We knew we wanted to ask. We wanted to let LauraLynn donors be part of the solution. But we didn't have a case study.
While many of LauraLynn's day-to-day services were suspended during the first lockdown of 2020, their crisis care, end-of-life care, and emergency respite services continued. Thankfully, many of their suspended services were able to be adapted virtually, providing a much-needed link to many cocooning families across Ireland.
With much of the commentary across the country focusing on the amazing work of our frontline healthcare workers in the midst of the pandemic, LauraLynn had their own frontline healthcare workers, who could speak to the donor and tell them why we needed their support, and what their support would do.
And so clinical nurse Specialist, Ann Booth, became the voice of LauraLynn.
Now we had decided that we would ask the donor, we knew who would make the ask, and we had a compelling ask: Will you help a seriously sick child get crisis care during this pandemic?
We created an integrated fundraising appeal consisting of an emergency-style crisis appeal DM and a follow-up reminder DM, along with email appeals, Facebook ads, and a radio advert.We pushed online response, knowing that many people were only leaving their houses for absolute necessities.

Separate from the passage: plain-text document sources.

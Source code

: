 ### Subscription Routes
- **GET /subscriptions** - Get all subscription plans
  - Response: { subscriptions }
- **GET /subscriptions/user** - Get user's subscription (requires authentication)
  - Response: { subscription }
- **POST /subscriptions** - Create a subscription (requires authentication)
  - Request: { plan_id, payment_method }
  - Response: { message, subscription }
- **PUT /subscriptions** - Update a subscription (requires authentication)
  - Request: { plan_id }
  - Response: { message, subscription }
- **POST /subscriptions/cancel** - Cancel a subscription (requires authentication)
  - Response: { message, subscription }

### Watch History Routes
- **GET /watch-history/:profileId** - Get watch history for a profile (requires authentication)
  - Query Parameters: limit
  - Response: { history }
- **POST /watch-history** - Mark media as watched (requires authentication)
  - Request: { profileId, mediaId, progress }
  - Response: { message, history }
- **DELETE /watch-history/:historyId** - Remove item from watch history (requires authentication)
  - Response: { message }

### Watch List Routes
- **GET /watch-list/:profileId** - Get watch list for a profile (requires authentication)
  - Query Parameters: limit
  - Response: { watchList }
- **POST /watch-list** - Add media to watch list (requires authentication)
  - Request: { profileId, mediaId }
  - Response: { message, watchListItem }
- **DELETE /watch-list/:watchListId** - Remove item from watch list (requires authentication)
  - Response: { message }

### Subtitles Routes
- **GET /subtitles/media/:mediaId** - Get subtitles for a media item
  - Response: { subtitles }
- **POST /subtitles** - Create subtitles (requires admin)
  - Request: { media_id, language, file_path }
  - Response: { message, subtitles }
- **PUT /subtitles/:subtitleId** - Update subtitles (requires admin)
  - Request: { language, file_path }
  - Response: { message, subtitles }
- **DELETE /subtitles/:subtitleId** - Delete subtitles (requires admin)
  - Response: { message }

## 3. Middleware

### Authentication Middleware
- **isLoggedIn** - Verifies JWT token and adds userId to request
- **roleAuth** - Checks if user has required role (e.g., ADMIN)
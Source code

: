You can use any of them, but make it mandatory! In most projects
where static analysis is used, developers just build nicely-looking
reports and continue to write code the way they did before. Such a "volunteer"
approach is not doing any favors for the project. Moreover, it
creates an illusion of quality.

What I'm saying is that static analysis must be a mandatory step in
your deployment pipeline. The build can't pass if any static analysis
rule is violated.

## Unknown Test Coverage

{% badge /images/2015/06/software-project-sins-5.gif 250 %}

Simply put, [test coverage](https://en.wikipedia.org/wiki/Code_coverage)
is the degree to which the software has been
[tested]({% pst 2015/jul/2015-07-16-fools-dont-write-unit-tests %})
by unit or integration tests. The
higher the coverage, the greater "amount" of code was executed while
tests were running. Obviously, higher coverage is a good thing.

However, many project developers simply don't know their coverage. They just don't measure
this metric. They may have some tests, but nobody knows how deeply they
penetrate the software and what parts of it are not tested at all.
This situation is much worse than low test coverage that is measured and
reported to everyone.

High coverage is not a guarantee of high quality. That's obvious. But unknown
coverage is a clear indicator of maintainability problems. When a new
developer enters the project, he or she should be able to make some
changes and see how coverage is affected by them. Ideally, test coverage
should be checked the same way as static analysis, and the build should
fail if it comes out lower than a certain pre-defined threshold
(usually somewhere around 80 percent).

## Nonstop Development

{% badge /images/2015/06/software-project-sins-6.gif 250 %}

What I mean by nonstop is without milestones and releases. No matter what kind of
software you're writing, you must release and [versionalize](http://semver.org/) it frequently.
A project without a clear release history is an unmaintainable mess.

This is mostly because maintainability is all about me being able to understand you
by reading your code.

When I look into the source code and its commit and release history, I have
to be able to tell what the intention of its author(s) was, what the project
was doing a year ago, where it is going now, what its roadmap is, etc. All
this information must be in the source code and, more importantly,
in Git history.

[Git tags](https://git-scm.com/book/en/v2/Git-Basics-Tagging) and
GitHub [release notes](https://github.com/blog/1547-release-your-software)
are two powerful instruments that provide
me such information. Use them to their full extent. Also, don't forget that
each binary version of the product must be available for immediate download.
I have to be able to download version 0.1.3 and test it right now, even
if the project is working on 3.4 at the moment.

Donors knew these were difficult times, and LauraLynn was giving them an opportunity to be part of the solution - to do something positive. We would thank them as quickly as we could (under the circumstances with remote working) and we would report back to them on their gifts.
The results took us all a bit by surprise, with our projections being pleasantly overshadowed by the final figures!
The direct mail appeals brought in a massive €7000 per thousand supporters mailed, from a modest file. The Facebook ads recruited donors with profit. So too did the radio ad. Both Facebook and radio not only brought in a large amount of income, but the new recruits came in sizable numbers!
We saw a huge shift towards online response, in part due to the 'stay at home' order and our encouraging donors to donate online from the safety of their own home.
And we found ourselves with lots to learn from as we geared up for what we all knew would be a really important Christmas.